▸ What this task involves: Check every line of the entries for the string "label" and return the ones that contain it.

Collected data:
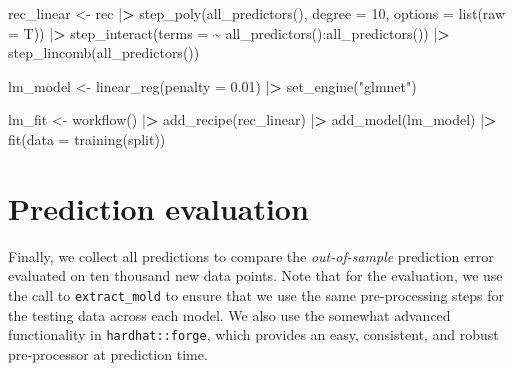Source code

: \documentclass[
]{book}
\newenvironment{Shaded}{\begin{snugshade}}{\end{snugshade}}
\newcommand{\AttributeTok}[1]{\textcolor[rgb]{0.61,0.61,0.61}{#1}}
\newcommand{\DecValTok}[1]{\textcolor[rgb]{0.06,0.06,0.06}{#1}}
\newcommand{\ErrorTok}[1]{\textcolor[rgb]{0.14,0.14,0.14}{\textbf{#1}}}
\newcommand{\FloatTok}[1]{\textcolor[rgb]{0.06,0.06,0.06}{#1}}
\newcommand{\FunctionTok}[1]{\textcolor[rgb]{0,0,0}{#1}}
\newcommand{\NormalTok}[1]{#1}
\newcommand{\OtherTok}[1]{\textcolor[rgb]{0.37,0.37,0.37}{#1}}
\newcommand{\SpecialCharTok}[1]{\textcolor[rgb]{0,0,0}{#1}}
\newcommand{\StringTok}[1]{\textcolor[rgb]{0.5,0.5,0.5}{#1}}
\begin{document}
\begin{Shaded}
\begin{Highlighting}[]
\NormalTok{rec\_linear }\OtherTok{\textless{}{-}}\NormalTok{ rec }\SpecialCharTok{|}\ErrorTok{\textgreater{}}
  \FunctionTok{step\_poly}\NormalTok{(}\FunctionTok{all\_predictors}\NormalTok{(),}
            \AttributeTok{degree =} \DecValTok{10}\NormalTok{, }
            \AttributeTok{options =} \FunctionTok{list}\NormalTok{(}\AttributeTok{raw =}\NormalTok{ T)) }\SpecialCharTok{|}\ErrorTok{\textgreater{}}
  \FunctionTok{step\_interact}\NormalTok{(}\AttributeTok{terms =} \SpecialCharTok{\textasciitilde{}} \FunctionTok{all\_predictors}\NormalTok{()}\SpecialCharTok{:}\FunctionTok{all\_predictors}\NormalTok{()) }\SpecialCharTok{|}\ErrorTok{\textgreater{}}
  \FunctionTok{step\_lincomb}\NormalTok{(}\FunctionTok{all\_predictors}\NormalTok{())}

\NormalTok{lm\_model }\OtherTok{\textless{}{-}} \FunctionTok{linear\_reg}\NormalTok{(}\AttributeTok{penalty =} \FloatTok{0.01}\NormalTok{) }\SpecialCharTok{|}\ErrorTok{\textgreater{}}
  \FunctionTok{set\_engine}\NormalTok{(}\StringTok{"glmnet"}\NormalTok{)}

\NormalTok{lm\_fit }\OtherTok{\textless{}{-}} \FunctionTok{workflow}\NormalTok{() }\SpecialCharTok{|}\ErrorTok{\textgreater{}}
  \FunctionTok{add\_recipe}\NormalTok{(rec\_linear) }\SpecialCharTok{|}\ErrorTok{\textgreater{}}
  \FunctionTok{add\_model}\NormalTok{(lm\_model) }\SpecialCharTok{|}\ErrorTok{\textgreater{}}
  \FunctionTok{fit}\NormalTok{(}\AttributeTok{data =} \FunctionTok{training}\NormalTok{(split))}
\end{Highlighting}
\end{Shaded}

\hypertarget{prediction-evaluation}{%
\section{Prediction evaluation}\label{prediction-evaluation}}

Finally, we collect all predictions to compare the \emph{out-of-sample} prediction error evaluated on ten thousand new data points. Note that for the evaluation, we use the call to \texttt{extract\_mold} to ensure that we use the same pre-processing steps for the testing data across each model. We also use the somewhat advanced functionality in \texttt{hardhat::forge}, which provides an easy, consistent, and robust pre-processor at prediction time.
\end{document}
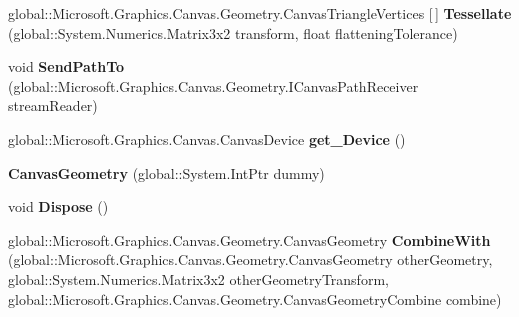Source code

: \begin{DoxyCompactItemize}
\item 
\mbox{\label{class_microsoft_1_1_graphics_1_1_canvas_1_1_geometry_1_1_canvas_geometry_ad81e27003f60c585c31cd07e1bd2a92a}} 
global\+::\+Microsoft.\+Graphics.\+Canvas.\+Geometry.\+Canvas\+Triangle\+Vertices \mbox{[}$\,$\mbox{]} {\bfseries Tessellate} (global\+::\+System.\+Numerics.\+Matrix3x2 transform, float flattening\+Tolerance)
\item 
\mbox{\label{class_microsoft_1_1_graphics_1_1_canvas_1_1_geometry_1_1_canvas_geometry_ac6b1c589bbbc82f3130c0f1164401983}} 
void {\bfseries Send\+Path\+To} (global\+::\+Microsoft.\+Graphics.\+Canvas.\+Geometry.\+I\+Canvas\+Path\+Receiver stream\+Reader)
\item 
\mbox{\label{class_microsoft_1_1_graphics_1_1_canvas_1_1_geometry_1_1_canvas_geometry_a5c318bc4d58999fcf66c9bafd45ffe8b}} 
global\+::\+Microsoft.\+Graphics.\+Canvas.\+Canvas\+Device {\bfseries get\+\_\+\+Device} ()
\item 
\mbox{\label{class_microsoft_1_1_graphics_1_1_canvas_1_1_geometry_1_1_canvas_geometry_aa2808482bc01ed6dfc625b6e9d3ef3ca}} 
{\bfseries Canvas\+Geometry} (global\+::\+System.\+Int\+Ptr dummy)
\item 
\mbox{\label{class_microsoft_1_1_graphics_1_1_canvas_1_1_geometry_1_1_canvas_geometry_a6173265c5e6f97788ac9715a18ee8b03}} 
void {\bfseries Dispose} ()
\item 
\mbox{\label{class_microsoft_1_1_graphics_1_1_canvas_1_1_geometry_1_1_canvas_geometry_aaf62c4106c1df76395cb0e89a2663f79}} 
global\+::\+Microsoft.\+Graphics.\+Canvas.\+Geometry.\+Canvas\+Geometry {\bfseries Combine\+With} (global\+::\+Microsoft.\+Graphics.\+Canvas.\+Geometry.\+Canvas\+Geometry other\+Geometry, global\+::\+System.\+Numerics.\+Matrix3x2 other\+Geometry\+Transform, global\+::\+Microsoft.\+Graphics.\+Canvas.\+Geometry.\+Canvas\+Geometry\+Combine combine)

\end{DoxyCompactItemize}
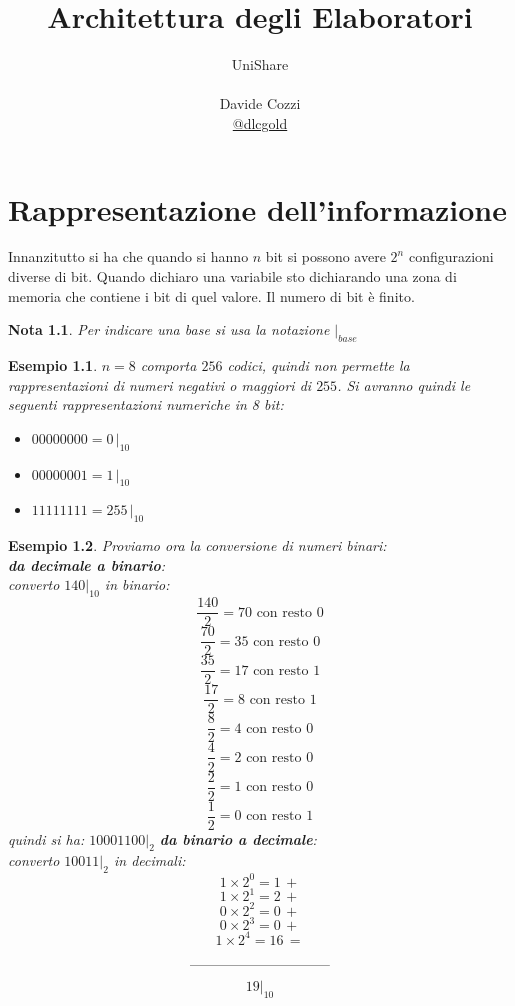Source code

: \documentclass[a4paper,12pt, oneside]{book}
\title{Architettura degli Elaboratori}
\author{UniShare\\\\Davide Cozzi\\\href{https://t.me/dlcgold}{@dlcgold}\\}
\date{}
\begin{document}
\maketitle


\newtheorem{teorema}{Teorema}
\newtheorem{definizione}{Definizione}
\newtheorem{esempio}{Esempio}
\newtheorem{corollario}{Corollario}
\newtheorem{lemma}{Lemma}
\newtheorem{osservazione}{Osservazione}
\newtheorem{nota}{Nota}
\newtheorem{esercizio}{Esercizio}
\tableofcontents
\renewcommand{\chaptermark}[1]{%
\markboth{\chaptername
\ \thechapter.\ #1}{}}
\renewcommand{\sectionmark}[1]{\markright{\thesection.\ #1}}
\chapter{Rappresentazione dell'informazione}
Innanzitutto si ha che quando si hanno $n$ bit si possono avere $2^n$ configurazioni diverse di bit. Quando dichiaro una variabile sto dichiarando una zona di memoria che contiene i bit di quel valore. Il numero di bit è finito.
\begin{nota}
Per indicare una base si usa la notazione $|_{base}$
\end{nota}
\begin{esempio}
$n=8$ comporta $256$ codici, quindi non permette la rappresentazioni di numeri negativi o maggiori di $255$. Si avranno quindi le seguenti rappresentazioni numeriche in 8 bit:
\begin{itemize}
\item $00000000=0\,|_{10}$
\item $00000001=1\,|_{10}$
\item $11111111=255\,|_{10}$
\end{itemize}
\end{esempio}
\begin{esempio}
Proviamo ora la conversione di numeri binari:\\
\textbf{da decimale a binario}:\\
converto $140|_{10}$ in binario:
$$\frac{140}{2}=70 \mbox{ con resto } 0$$
$$\frac{70}{2}=35 \mbox{ con resto } 0$$
$$\frac{35}{2}=17 \mbox{ con resto } 1$$
$$\frac{17}{2}=8 \mbox{ con resto } 1$$
$$\frac{8}{2}=4 \mbox{ con resto } 0$$
$$\frac{4}{2}=2 \mbox{ con resto } 0$$
$$\frac{2}{2}=1 \mbox{ con resto } 0$$
$$\frac{1}{2}=0 \mbox{ con resto } 1$$
quindi si ha: $10001100|_{2}$
\textbf{da binario a decimale}:\\
converto $10011|_{2}$ in decimali:
$$1\times 2^0=1\,+$$
$$1\times 2^1=2\,+$$
$$0\times 2^2=0\,+$$
$$0\times 2^3=0\,+$$
$$1\times 2^4=16\,=$$
$$\rule{100pt}{.4pt}$$
$$19|_{10}$$
\end{esempio}
\end{document}
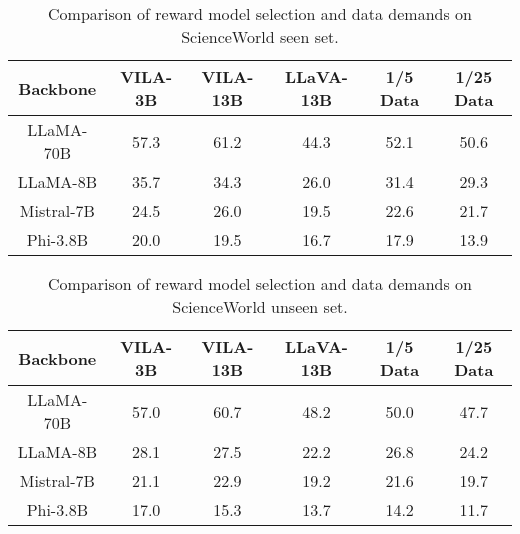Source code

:\begin{table*}[!h]
    \centering
    \begin{tabular}{cccccc}
    \toprule
    Backbone  & VILA-3B & VILA-13B & LLaVA-13B &1/5 Data   &1/25 Data \\
    \midrule
LLaMA-70B &57.3	&61.2	&44.3	&52.1	&50.6  \\
    LLaMA-8B  &35.7	&34.3	&26.0	&31.4	&29.3   \\
    Mistral-7B &24.5	&26.0	&19.5	&22.6	&21.7    \\
    Phi-3.8B& 20.0	&19.5	&16.7	&17.9	&13.9   \\
    \bottomrule
    \end{tabular}
    \caption{Comparison of reward model selection and data demands on ScienceWorld seen set. 
    }
    \label{tab:Efficiency1}
\end{table*}

\begin{table*}[!h]
    \centering
    \begin{tabular}{cccccc}
    \toprule
    Backbone  & VILA-3B & VILA-13B & LLaVA-13B &1/5 Data   &1/25 Data \\
    \midrule
    LLaMA-70B &57.0	&60.7	&48.2	&50.0	&47.7  \\
    LLaMA-8B  &28.1	&27.5	&22.2	&26.8	&24.2   \\
    Mistral-7B &21.1	&22.9	&19.2	&21.6	&19.7   \\
    Phi-3.8B& 17.0	&15.3	&13.7	&14.2	&11.7  \\
    \bottomrule
    \end{tabular}
    \caption{Comparison of reward model selection and data demands on ScienceWorld unseen set.} 
    \label{tab:Efficiency2}
\end{table*}
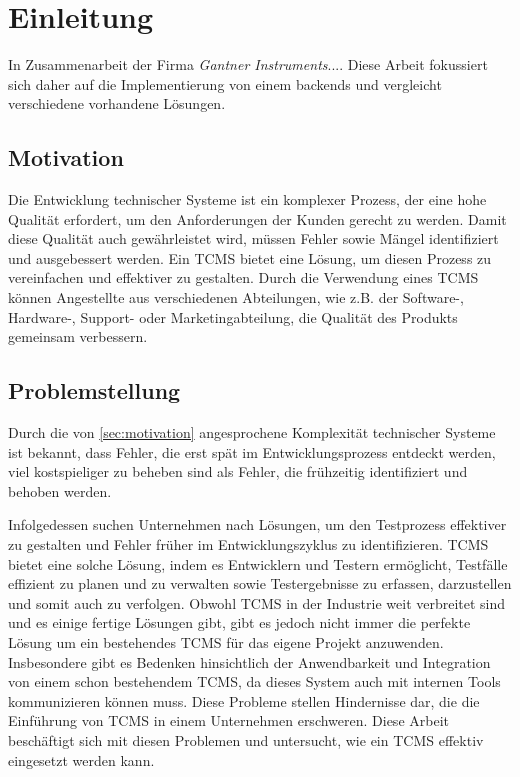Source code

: \documentclass[a4paper, fontsize=11pt, parskip=half, twoside]{scrreprt}
\begin{document}
	\clearpage
	\chapter{Einleitung}
	In Zusammenarbeit der Firma \emph{Gantner Instruments}....  
	Diese Arbeit fokussiert sich daher auf die Implementierung von einem  backends und vergleicht verschiedene vorhandene Lösungen.
	
	\section{Motivation} \label{sec:motivation}
	Die Entwicklung technischer Systeme ist ein komplexer Prozess, der eine hohe Qualität erfordert, um den Anforderungen der Kunden gerecht zu werden. 
	Damit diese Qualität auch gewährleistet wird, müssen Fehler sowie Mängel identifiziert und ausgebessert werden. 
	Ein \ac{TCMS} bietet eine Lösung, um diesen Prozess zu vereinfachen und effektiver zu gestalten. 
	Durch die Verwendung eines \ac{TCMS} können Angestellte aus verschiedenen Abteilungen, wie z.B. der Software-, Hardware-, Support- oder Marketingabteilung, die Qualität des Produkts gemeinsam verbessern. 
	
	\section{Problemstellung}
	Durch die von \autoref{sec:motivation} angesprochene Komplexität technischer Systeme ist bekannt, dass Fehler, die erst spät im Entwicklungsprozess entdeckt werden, viel kostspieliger zu beheben sind als Fehler, die frühzeitig identifiziert und behoben werden. 
	
	Infolgedessen suchen Unternehmen nach Lösungen, um den Testprozess effektiver zu gestalten und Fehler früher im Entwicklungszyklus zu identifizieren. 
	\ac{TCMS} bietet eine solche Lösung, indem es Entwicklern und Testern ermöglicht, Testfälle effizient zu planen und zu verwalten sowie Testergebnisse zu erfassen, darzustellen und somit auch zu verfolgen. 
	Obwohl \ac{TCMS} in der Industrie weit verbreitet sind und es einige fertige Lösungen gibt, gibt es jedoch nicht immer die perfekte Lösung um ein bestehendes \ac{TCMS} für das eigene Projekt anzuwenden. 
	Insbesondere gibt es Bedenken hinsichtlich der Anwendbarkeit und Integration von einem schon bestehendem \ac{TCMS}, da dieses System auch mit internen Tools kommunizieren können muss.
	Diese Probleme stellen Hindernisse dar, die die Einführung von \ac{TCMS} in einem Unternehmen erschweren. 
	Diese Arbeit beschäftigt sich mit diesen Problemen und untersucht, wie ein \ac{TCMS} effektiv eingesetzt werden kann.
	
\end{document}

▸ Answer box:
\section{Prediction evaluation}\label{prediction-evaluation}}
\mbox{\label{class_microsoft_1_1_graphics_1_1_canvas_1_1_geometry_1_1_canvas_geometry_ad81e27003f60c585c31cd07e1bd2a92a}} 
\mbox{\label{class_microsoft_1_1_graphics_1_1_canvas_1_1_geometry_1_1_canvas_geometry_ac6b1c589bbbc82f3130c0f1164401983}} 
\mbox{\label{class_microsoft_1_1_graphics_1_1_canvas_1_1_geometry_1_1_canvas_geometry_a5c318bc4d58999fcf66c9bafd45ffe8b}} 
\mbox{\label{class_microsoft_1_1_graphics_1_1_canvas_1_1_geometry_1_1_canvas_geometry_aa2808482bc01ed6dfc625b6e9d3ef3ca}} 
\mbox{\label{class_microsoft_1_1_graphics_1_1_canvas_1_1_geometry_1_1_canvas_geometry_a6173265c5e6f97788ac9715a18ee8b03}} 
\mbox{\label{class_microsoft_1_1_graphics_1_1_canvas_1_1_geometry_1_1_canvas_geometry_aaf62c4106c1df76395cb0e89a2663f79}} 
    \label{tab:Efficiency1}
    \label{tab:Efficiency2}
	\section{Motivation} \label{sec:motivation}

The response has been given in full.